***** DATA UNDER STUDY *****

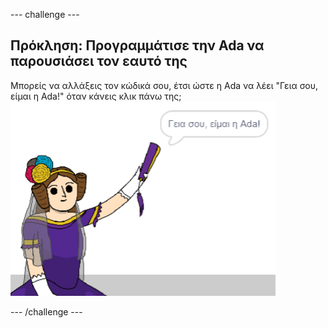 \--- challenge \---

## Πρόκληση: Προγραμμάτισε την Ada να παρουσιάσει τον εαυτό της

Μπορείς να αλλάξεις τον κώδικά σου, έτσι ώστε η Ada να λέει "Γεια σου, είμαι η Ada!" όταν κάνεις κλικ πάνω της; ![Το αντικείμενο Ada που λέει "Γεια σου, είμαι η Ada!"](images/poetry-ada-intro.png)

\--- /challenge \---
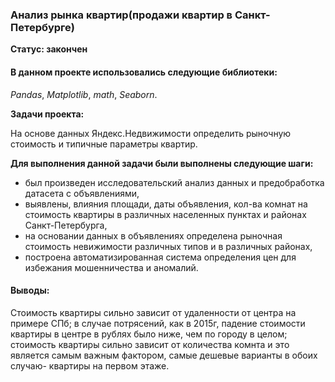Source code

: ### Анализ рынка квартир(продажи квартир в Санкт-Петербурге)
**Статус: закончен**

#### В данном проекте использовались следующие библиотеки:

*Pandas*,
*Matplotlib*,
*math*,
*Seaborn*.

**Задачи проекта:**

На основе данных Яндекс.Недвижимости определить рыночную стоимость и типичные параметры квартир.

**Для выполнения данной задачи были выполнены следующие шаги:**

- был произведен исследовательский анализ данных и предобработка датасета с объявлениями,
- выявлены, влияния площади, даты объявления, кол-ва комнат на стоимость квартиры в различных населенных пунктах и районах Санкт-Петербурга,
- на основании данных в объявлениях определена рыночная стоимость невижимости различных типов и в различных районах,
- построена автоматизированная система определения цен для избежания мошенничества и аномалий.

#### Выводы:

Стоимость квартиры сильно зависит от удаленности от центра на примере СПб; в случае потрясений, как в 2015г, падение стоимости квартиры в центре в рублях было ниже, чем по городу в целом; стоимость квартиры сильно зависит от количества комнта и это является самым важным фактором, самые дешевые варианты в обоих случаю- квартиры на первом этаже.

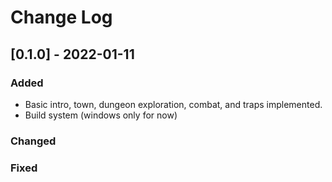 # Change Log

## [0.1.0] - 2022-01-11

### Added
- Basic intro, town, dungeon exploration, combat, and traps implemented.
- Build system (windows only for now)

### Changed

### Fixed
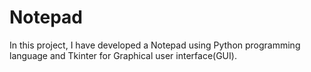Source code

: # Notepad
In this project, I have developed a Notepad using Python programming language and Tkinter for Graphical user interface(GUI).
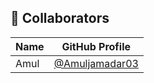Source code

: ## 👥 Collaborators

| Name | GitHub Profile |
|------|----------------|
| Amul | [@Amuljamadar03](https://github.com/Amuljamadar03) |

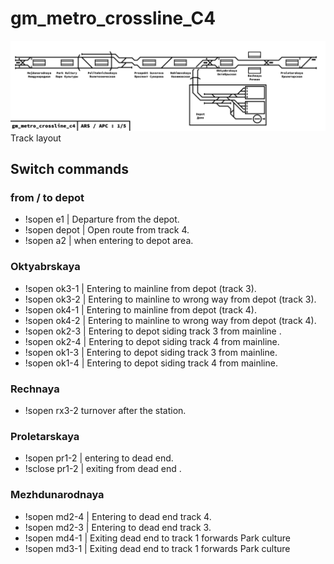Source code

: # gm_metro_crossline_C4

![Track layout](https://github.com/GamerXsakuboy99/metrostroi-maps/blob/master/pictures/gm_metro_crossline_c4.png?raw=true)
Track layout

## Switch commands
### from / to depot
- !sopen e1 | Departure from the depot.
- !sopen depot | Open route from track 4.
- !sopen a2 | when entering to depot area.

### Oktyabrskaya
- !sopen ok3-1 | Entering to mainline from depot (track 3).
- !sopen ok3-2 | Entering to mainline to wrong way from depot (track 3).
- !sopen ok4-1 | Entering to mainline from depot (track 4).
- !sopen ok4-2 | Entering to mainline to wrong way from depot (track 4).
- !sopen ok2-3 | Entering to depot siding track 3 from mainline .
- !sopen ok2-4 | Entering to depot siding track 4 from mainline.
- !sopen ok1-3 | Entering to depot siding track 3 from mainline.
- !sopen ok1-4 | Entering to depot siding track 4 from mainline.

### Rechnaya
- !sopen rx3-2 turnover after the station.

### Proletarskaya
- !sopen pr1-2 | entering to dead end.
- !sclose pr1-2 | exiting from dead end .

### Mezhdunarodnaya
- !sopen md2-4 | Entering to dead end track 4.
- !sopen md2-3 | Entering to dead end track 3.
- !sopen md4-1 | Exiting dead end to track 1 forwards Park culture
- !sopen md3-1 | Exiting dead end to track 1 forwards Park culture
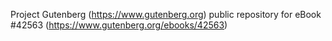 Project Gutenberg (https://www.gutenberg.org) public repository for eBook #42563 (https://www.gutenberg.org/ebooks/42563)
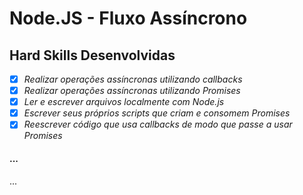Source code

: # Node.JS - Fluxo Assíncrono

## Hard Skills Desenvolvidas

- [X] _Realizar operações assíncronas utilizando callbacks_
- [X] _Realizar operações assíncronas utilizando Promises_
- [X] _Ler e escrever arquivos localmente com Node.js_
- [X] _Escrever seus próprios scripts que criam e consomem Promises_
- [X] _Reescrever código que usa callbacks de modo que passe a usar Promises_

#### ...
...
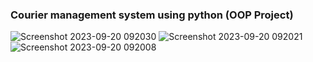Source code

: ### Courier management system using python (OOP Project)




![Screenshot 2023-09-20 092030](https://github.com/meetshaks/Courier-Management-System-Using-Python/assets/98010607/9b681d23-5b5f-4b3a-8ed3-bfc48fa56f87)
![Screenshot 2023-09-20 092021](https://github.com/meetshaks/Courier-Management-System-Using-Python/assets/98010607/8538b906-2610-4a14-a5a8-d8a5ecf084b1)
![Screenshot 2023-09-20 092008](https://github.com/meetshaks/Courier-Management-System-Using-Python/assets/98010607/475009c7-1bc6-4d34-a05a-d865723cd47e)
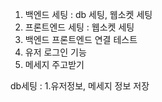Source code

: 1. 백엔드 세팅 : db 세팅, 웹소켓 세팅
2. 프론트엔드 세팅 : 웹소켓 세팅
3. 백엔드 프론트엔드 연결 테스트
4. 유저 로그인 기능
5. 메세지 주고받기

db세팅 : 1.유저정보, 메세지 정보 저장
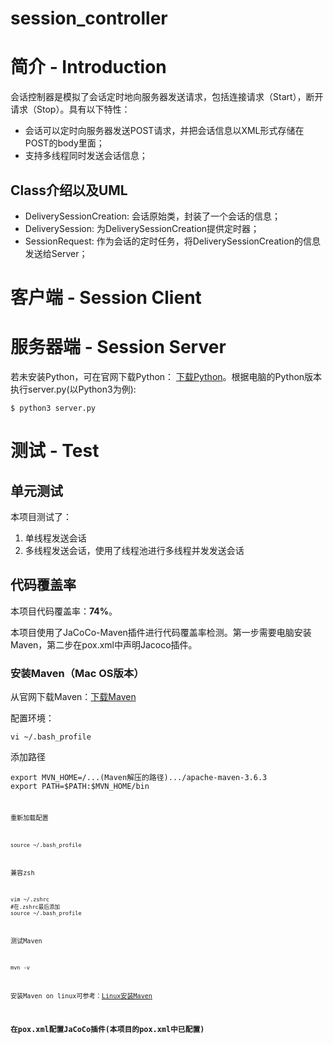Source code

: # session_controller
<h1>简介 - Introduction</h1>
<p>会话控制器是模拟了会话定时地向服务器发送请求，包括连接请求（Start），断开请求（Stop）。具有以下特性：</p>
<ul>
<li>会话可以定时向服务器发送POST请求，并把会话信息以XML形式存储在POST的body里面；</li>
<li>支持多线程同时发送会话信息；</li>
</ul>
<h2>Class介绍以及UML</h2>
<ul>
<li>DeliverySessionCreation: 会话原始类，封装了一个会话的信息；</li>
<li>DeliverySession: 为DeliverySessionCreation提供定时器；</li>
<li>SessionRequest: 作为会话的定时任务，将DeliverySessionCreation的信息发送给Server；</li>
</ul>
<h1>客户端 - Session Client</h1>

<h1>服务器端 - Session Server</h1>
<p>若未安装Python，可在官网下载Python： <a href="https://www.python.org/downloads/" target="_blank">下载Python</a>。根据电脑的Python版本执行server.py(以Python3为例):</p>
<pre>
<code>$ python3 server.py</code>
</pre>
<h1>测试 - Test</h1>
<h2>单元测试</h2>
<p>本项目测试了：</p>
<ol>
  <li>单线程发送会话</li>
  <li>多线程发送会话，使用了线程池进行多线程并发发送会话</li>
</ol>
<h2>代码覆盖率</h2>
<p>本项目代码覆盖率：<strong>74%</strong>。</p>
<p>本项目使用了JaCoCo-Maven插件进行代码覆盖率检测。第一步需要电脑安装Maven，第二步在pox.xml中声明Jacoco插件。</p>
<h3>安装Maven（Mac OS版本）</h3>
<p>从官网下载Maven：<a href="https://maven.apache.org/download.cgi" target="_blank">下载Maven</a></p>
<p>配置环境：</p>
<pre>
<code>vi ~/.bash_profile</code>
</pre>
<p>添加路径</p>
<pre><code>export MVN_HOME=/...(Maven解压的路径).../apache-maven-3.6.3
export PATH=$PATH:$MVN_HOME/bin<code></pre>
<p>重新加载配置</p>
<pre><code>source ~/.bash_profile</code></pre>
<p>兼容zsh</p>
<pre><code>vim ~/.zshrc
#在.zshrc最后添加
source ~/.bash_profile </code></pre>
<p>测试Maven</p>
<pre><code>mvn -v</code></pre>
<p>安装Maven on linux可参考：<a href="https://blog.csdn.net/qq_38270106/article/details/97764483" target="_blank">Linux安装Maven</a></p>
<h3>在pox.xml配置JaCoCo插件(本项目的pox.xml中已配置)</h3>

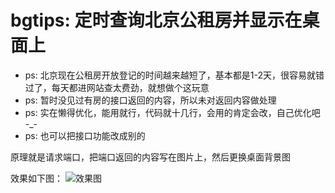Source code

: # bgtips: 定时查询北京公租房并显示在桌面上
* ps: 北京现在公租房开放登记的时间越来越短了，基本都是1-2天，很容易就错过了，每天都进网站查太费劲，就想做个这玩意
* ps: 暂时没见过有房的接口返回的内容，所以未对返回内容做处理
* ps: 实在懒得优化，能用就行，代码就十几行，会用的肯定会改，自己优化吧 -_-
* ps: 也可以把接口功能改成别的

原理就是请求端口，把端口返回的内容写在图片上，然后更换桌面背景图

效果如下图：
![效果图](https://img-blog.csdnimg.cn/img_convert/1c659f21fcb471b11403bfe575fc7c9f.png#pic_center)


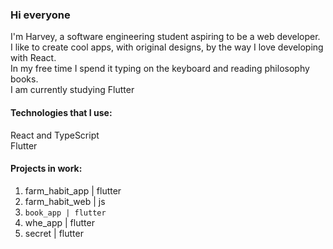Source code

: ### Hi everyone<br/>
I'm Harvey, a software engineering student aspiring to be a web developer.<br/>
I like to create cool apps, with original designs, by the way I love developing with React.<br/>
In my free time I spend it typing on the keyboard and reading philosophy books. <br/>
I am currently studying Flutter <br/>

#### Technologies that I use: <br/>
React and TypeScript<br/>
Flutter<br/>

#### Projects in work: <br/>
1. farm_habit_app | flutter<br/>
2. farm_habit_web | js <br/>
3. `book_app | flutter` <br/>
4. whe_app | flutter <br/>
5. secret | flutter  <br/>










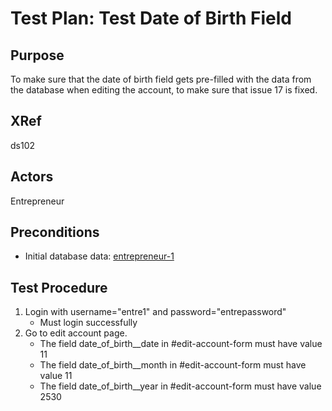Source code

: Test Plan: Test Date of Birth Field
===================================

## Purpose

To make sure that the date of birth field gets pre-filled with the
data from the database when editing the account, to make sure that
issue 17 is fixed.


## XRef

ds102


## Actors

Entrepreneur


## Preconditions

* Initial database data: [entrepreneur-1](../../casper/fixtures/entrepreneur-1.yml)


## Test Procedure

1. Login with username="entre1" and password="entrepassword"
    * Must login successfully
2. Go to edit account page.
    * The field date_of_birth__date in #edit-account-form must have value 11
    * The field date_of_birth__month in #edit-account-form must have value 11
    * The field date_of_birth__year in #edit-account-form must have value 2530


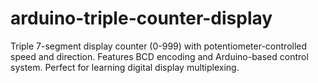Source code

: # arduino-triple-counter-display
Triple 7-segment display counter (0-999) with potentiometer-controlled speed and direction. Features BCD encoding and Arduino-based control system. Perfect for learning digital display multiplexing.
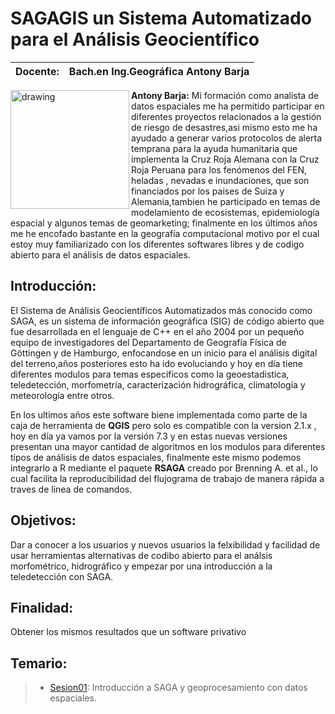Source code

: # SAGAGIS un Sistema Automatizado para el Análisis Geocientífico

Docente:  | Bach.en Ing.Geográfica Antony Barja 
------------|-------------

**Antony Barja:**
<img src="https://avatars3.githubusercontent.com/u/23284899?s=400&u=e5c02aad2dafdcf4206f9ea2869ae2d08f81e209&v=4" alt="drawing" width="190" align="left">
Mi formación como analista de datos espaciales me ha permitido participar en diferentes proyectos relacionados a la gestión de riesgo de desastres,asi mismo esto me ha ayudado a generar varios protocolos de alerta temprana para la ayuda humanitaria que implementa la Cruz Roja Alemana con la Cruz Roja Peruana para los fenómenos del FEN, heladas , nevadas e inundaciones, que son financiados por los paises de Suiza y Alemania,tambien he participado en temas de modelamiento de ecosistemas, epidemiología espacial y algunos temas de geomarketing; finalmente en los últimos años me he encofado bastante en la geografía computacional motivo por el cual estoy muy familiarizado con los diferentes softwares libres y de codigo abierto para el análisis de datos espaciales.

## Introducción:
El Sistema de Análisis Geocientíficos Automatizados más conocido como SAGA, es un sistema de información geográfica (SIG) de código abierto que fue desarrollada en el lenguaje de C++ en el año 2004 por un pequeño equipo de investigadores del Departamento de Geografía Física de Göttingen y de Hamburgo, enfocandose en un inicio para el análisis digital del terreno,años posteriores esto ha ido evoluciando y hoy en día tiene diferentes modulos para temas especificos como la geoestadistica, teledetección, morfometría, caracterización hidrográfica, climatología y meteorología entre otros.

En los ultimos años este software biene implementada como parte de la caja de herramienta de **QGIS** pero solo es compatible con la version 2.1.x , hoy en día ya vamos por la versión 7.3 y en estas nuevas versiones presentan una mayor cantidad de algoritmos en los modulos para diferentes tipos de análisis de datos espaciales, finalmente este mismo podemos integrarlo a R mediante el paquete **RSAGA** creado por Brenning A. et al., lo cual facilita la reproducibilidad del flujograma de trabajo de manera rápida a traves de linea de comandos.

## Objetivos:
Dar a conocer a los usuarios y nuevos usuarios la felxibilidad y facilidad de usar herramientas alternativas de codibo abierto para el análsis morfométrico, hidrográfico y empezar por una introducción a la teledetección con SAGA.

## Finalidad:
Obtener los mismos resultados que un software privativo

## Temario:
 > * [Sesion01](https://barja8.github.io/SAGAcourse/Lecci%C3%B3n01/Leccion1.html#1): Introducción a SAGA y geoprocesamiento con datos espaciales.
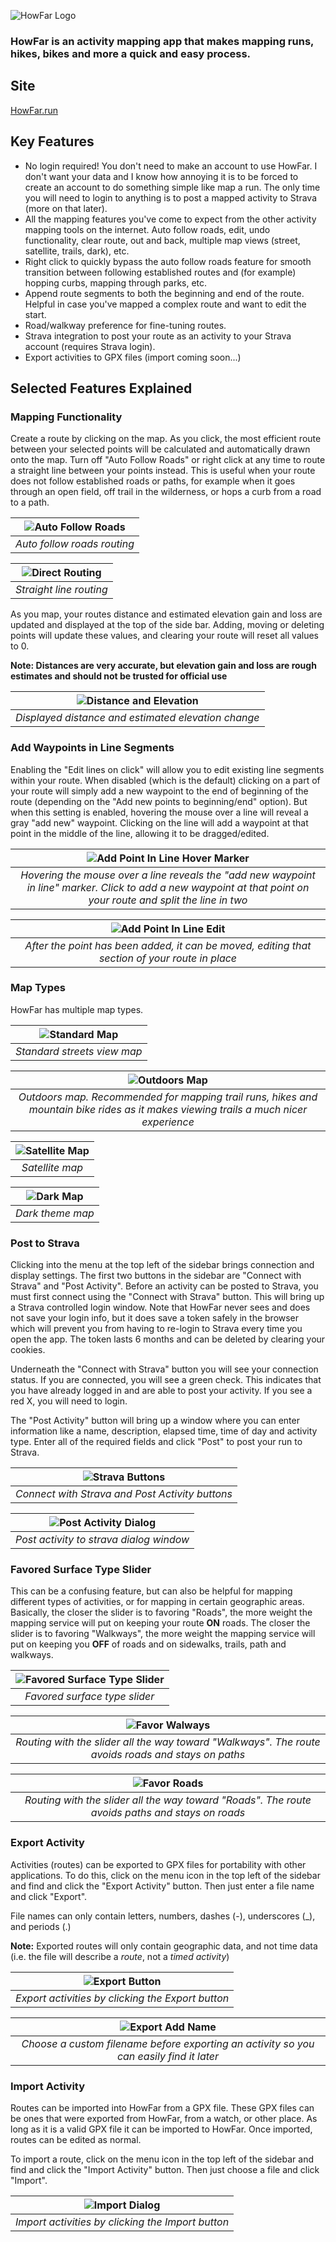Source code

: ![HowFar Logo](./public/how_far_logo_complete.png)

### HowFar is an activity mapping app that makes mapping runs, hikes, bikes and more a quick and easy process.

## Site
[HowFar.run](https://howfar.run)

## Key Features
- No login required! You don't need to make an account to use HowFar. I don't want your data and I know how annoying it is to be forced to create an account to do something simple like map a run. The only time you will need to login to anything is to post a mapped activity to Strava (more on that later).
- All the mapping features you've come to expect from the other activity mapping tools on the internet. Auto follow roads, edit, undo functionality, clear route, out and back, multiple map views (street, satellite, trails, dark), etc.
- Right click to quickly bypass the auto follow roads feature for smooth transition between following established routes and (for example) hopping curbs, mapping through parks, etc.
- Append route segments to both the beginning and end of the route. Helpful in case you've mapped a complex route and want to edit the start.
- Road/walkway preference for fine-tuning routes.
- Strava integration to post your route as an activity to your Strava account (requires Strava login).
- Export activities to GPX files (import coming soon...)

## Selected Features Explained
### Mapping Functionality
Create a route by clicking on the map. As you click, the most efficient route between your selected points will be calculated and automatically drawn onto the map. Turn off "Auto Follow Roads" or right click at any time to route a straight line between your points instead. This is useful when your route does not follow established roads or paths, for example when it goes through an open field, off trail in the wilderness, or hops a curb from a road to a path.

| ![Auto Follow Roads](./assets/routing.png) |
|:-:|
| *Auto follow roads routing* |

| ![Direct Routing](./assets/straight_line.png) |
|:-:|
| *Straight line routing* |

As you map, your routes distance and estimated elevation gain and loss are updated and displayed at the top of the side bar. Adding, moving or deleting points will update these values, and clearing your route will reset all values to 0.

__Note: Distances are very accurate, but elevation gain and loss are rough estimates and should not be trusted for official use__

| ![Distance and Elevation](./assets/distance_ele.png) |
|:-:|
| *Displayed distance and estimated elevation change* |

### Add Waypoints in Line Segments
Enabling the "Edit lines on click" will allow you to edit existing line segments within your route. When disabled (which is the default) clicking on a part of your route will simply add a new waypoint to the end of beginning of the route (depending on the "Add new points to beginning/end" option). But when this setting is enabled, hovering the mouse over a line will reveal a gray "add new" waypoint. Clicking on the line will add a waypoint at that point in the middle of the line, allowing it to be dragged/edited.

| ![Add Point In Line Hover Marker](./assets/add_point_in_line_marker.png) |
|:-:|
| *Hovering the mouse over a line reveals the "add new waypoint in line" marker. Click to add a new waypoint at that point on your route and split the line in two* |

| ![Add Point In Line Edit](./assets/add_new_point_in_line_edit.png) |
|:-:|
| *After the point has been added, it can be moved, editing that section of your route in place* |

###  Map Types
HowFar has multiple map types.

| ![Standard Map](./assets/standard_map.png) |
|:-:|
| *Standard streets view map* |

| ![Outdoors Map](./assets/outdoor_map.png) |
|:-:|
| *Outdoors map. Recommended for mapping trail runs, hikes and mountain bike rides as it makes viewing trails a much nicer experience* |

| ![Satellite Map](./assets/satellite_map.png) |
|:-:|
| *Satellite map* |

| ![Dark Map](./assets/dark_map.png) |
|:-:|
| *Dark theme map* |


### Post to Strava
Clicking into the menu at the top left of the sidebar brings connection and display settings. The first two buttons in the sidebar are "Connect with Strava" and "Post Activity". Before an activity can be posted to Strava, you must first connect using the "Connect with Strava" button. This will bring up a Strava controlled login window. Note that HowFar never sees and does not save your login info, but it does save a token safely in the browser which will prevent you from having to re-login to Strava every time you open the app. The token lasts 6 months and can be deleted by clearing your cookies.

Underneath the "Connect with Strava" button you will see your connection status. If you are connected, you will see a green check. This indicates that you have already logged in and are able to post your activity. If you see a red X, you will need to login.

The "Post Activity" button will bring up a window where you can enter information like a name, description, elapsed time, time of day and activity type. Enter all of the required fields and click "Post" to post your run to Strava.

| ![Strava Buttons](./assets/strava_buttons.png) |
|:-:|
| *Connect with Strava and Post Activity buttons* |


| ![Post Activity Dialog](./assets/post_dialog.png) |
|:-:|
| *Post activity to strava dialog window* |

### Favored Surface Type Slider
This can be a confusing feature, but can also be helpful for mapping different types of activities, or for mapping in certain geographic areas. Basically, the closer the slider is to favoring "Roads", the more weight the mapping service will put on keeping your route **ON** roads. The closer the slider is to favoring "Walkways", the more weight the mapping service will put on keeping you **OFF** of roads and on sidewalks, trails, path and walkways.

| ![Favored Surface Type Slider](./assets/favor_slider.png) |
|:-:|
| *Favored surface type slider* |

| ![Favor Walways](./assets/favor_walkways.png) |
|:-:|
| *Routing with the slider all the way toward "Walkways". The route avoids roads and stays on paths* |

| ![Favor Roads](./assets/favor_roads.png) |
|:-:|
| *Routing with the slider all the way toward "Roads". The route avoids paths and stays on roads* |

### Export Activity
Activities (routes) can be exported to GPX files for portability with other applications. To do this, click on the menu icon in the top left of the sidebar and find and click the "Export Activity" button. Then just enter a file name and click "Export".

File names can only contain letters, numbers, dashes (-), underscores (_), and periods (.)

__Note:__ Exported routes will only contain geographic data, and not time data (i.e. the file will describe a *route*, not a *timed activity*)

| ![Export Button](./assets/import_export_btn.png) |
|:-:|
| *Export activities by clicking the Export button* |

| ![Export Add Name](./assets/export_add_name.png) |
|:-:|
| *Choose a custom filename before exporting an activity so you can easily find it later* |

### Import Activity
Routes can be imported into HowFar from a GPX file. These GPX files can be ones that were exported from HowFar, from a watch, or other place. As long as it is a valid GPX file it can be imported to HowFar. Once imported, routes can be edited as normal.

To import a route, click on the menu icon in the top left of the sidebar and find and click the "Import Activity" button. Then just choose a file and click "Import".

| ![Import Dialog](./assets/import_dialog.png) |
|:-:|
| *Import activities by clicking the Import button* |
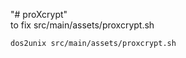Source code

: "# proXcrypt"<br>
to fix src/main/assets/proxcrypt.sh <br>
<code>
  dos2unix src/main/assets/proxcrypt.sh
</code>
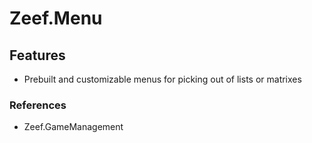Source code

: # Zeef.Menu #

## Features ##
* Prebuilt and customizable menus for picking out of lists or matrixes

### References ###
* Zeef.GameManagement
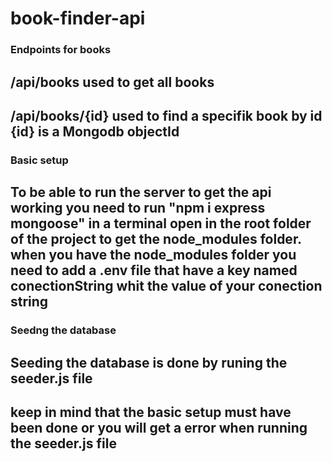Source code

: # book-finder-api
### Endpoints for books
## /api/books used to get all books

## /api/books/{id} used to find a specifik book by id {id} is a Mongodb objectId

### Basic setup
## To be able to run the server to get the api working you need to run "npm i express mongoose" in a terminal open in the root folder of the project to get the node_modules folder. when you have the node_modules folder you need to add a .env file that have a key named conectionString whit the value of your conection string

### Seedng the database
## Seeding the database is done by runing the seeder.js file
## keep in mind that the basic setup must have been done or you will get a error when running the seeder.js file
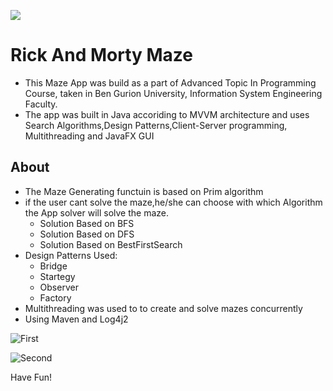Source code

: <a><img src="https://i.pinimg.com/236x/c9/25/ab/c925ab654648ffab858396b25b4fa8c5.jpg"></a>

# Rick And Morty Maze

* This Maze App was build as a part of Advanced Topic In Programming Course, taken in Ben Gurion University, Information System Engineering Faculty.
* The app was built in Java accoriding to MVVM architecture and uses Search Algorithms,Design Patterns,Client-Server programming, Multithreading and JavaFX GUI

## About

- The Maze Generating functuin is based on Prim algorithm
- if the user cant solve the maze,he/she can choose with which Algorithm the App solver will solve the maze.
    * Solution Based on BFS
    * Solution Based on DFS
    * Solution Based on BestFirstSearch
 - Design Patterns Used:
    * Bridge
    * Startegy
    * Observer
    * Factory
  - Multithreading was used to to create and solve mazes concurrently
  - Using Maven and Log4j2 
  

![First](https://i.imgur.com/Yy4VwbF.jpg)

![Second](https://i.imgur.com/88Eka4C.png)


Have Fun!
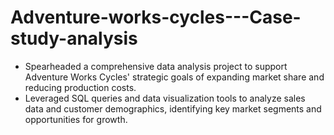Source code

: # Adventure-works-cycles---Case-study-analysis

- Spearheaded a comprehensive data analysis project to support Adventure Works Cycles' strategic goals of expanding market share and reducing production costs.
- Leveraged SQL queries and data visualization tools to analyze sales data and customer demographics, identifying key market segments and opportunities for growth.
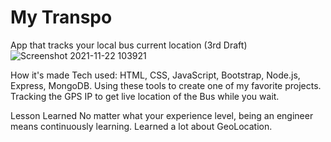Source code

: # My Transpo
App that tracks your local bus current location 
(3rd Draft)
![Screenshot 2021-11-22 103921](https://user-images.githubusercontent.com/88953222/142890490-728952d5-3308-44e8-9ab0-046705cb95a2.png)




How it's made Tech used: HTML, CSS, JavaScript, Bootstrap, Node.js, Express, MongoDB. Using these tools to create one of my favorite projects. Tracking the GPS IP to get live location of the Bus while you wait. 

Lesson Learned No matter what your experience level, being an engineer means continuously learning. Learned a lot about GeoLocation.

*****

Track down every line in the entries that includes the string "Then", and copy it.

__COMPLETED TASK__.
Activities (routes) can be exported to GPX files for portability with other applications. To do this, click on the menu icon in the top left of the sidebar and find and click the "Export Activity" button. Then just enter a file name and click "Export".
To import a route, click on the menu icon in the top left of the sidebar and find and click the "Import Activity" button. Then just choose a file and click "Import".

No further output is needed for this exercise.